WHAT YOU HAVE TO DO
Please quote exactly the lines below from the line containing "distinguish current, candidate, working, historical" to the line containing "-- SAGA-based TROY", both lines included, and nothing else.

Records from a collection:

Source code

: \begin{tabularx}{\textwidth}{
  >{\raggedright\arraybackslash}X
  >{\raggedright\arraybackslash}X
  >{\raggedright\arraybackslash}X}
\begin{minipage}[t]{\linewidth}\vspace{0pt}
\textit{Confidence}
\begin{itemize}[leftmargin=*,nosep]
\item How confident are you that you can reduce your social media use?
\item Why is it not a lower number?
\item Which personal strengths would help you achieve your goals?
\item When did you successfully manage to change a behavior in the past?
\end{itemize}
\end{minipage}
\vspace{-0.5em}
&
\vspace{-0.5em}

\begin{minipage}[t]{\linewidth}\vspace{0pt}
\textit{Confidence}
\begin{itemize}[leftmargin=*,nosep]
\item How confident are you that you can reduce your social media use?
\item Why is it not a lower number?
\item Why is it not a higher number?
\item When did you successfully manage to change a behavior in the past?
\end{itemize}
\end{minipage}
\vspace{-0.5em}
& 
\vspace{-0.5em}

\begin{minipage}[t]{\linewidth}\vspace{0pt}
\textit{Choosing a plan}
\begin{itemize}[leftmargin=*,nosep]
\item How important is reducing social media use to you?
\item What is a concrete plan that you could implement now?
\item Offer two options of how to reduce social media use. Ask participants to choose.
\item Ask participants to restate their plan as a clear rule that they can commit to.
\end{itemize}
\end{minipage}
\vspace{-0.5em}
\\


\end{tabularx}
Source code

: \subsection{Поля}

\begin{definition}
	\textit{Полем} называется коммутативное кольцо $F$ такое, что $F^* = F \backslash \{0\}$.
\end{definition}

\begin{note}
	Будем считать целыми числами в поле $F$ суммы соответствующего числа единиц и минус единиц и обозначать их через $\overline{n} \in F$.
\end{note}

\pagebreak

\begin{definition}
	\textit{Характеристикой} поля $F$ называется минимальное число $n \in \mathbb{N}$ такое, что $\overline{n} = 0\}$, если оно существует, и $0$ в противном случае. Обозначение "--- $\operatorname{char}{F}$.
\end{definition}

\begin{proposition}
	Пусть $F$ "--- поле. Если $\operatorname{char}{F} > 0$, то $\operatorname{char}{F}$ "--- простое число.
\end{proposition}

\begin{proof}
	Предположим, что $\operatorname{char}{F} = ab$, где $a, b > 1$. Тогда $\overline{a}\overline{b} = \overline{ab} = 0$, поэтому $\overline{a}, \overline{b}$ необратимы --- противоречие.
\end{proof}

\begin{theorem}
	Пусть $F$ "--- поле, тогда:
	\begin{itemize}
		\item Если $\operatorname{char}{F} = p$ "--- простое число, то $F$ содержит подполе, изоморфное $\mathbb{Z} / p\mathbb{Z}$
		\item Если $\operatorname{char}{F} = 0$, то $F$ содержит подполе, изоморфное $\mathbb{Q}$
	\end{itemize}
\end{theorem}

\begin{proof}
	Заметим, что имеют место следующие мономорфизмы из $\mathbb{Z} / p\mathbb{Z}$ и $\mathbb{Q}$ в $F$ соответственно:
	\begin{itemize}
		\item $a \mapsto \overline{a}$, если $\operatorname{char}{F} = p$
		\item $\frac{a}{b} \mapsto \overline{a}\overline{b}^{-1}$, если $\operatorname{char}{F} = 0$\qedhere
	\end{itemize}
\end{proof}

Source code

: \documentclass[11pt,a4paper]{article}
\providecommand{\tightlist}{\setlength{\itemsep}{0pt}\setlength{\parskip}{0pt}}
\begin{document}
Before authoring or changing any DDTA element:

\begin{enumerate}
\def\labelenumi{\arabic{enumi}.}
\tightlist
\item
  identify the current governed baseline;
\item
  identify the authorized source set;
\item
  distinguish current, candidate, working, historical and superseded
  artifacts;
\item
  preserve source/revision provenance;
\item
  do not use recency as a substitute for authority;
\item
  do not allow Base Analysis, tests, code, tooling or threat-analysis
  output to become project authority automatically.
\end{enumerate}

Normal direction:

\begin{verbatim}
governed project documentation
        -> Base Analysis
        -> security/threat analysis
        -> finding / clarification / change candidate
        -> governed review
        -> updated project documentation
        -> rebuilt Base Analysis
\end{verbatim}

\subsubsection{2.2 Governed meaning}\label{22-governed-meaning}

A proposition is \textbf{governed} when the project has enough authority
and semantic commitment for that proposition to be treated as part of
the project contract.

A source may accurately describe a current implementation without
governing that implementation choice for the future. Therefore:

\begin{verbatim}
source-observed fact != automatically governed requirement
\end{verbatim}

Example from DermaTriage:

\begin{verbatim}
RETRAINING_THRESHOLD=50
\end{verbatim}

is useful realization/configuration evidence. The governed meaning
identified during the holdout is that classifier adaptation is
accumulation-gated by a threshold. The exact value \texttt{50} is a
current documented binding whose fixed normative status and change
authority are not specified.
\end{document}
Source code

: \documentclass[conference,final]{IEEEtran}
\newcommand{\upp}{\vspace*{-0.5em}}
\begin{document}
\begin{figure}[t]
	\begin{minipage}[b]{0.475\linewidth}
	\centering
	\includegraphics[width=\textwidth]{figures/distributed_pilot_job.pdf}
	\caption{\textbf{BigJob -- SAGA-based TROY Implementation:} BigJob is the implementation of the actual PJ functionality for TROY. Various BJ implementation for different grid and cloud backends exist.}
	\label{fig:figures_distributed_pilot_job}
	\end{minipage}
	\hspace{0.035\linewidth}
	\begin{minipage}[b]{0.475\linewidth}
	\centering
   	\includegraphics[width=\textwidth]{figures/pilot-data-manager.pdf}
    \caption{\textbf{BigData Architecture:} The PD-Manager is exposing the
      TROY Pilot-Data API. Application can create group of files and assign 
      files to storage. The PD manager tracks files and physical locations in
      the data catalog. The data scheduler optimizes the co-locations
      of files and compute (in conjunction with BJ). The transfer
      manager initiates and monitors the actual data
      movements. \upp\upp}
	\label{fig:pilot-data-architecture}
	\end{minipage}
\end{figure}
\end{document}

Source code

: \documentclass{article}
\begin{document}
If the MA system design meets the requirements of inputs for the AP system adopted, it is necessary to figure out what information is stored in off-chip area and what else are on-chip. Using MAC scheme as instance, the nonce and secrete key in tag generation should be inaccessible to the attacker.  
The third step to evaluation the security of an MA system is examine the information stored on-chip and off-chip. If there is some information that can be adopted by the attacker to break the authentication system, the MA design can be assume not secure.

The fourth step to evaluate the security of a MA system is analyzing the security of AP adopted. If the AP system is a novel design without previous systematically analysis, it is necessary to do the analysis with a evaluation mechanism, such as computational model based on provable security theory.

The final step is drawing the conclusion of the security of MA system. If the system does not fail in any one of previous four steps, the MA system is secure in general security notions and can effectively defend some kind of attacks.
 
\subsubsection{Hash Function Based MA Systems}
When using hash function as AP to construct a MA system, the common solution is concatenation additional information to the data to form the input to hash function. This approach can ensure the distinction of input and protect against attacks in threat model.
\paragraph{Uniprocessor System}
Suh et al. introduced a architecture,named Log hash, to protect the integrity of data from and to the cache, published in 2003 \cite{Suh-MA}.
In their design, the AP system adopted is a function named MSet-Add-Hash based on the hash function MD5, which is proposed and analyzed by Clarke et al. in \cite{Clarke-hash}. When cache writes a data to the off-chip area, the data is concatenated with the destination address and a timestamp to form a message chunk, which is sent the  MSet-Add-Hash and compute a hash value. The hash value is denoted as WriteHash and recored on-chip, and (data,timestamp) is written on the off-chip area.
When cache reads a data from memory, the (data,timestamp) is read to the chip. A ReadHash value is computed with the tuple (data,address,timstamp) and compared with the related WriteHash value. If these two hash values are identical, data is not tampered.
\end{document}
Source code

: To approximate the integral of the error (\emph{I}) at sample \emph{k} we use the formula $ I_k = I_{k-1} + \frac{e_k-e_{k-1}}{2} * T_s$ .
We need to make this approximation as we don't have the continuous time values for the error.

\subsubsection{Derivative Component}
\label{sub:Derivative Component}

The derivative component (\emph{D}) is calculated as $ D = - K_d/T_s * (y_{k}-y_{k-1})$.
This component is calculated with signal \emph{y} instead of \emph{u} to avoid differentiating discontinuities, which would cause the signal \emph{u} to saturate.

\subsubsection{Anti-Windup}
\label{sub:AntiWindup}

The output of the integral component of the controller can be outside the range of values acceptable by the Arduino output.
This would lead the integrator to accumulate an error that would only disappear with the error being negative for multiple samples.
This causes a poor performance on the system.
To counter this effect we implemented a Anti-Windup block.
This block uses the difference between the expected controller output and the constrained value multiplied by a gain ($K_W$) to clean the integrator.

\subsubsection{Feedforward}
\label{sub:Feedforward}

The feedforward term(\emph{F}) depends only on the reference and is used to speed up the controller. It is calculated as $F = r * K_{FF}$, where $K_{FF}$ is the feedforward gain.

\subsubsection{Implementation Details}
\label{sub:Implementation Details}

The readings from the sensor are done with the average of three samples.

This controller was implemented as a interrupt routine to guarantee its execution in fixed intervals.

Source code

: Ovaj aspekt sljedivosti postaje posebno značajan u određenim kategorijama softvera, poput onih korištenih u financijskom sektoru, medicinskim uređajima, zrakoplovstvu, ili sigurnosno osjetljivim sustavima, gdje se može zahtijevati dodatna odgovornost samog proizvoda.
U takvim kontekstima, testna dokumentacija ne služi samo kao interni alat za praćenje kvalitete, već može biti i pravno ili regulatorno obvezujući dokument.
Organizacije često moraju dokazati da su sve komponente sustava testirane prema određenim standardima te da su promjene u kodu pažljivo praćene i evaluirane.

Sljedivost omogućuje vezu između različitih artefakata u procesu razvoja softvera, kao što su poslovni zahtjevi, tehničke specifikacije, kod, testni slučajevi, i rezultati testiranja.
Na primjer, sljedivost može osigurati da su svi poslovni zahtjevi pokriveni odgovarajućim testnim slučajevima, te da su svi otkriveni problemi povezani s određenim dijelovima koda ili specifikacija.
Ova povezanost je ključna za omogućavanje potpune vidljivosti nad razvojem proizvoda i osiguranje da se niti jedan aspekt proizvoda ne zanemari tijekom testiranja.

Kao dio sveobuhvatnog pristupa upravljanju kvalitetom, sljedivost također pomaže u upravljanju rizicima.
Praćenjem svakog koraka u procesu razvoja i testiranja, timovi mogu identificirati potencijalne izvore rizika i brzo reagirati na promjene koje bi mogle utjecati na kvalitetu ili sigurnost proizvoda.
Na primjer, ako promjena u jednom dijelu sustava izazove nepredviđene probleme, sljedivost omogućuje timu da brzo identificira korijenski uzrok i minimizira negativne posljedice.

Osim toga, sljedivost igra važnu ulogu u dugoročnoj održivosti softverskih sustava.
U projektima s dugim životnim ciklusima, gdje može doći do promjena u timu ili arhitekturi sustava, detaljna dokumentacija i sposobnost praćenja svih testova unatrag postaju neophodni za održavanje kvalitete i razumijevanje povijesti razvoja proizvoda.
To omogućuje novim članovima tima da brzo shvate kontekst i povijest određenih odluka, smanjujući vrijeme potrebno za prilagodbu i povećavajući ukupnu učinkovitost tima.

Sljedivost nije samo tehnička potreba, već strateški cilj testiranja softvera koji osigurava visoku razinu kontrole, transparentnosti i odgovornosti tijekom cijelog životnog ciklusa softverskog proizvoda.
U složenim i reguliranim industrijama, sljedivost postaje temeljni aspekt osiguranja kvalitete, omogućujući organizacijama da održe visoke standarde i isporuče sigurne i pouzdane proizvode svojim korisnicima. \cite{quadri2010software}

RESPONSE BOX
  distinguish current, candidate, working, historical and superseded
  artifacts;
\item
  preserve source/revision provenance;
\item
  do not use recency as a substitute for authority;
\item
  do not allow Base Analysis, tests, code, tooling or threat-analysis
  output to become project authority automatically.
\end{enumerate}

Normal direction:

\begin{verbatim}
governed project documentation
        -> Base Analysis
        -> security/threat analysis
        -> finding / clarification / change candidate
        -> governed review
        -> updated project documentation
        -> rebuilt Base Analysis
\end{verbatim}

\subsubsection{2.2 Governed meaning}\label{22-governed-meaning}

A proposition is \textbf{governed} when the project has enough authority
and semantic commitment for that proposition to be treated as part of
the project contract.

A source may accurately describe a current implementation without
governing that implementation choice for the future. Therefore:

\begin{verbatim}
source-observed fact != automatically governed requirement
\end{verbatim}

Example from DermaTriage:

\begin{verbatim}
RETRAINING_THRESHOLD=50
\end{verbatim}

is useful realization/configuration evidence. The governed meaning
identified during the holdout is that classifier adaptation is
accumulation-gated by a threshold. The exact value \texttt{50} is a
current documented binding whose fixed normative status and change
authority are not specified.
\end{document}
Source code

: \documentclass[conference,final]{IEEEtran}
\newcommand{\upp}{\vspace*{-0.5em}}
\begin{document}
\begin{figure}[t]
	\begin{minipage}[b]{0.475\linewidth}
	\centering
	\includegraphics[width=\textwidth]{figures/distributed_pilot_job.pdf}
	\caption{\textbf{BigJob -- SAGA-based TROY Implementation:} BigJob is the implementation of the actual PJ functionality for TROY. Various BJ implementation for different grid and cloud backends exist.}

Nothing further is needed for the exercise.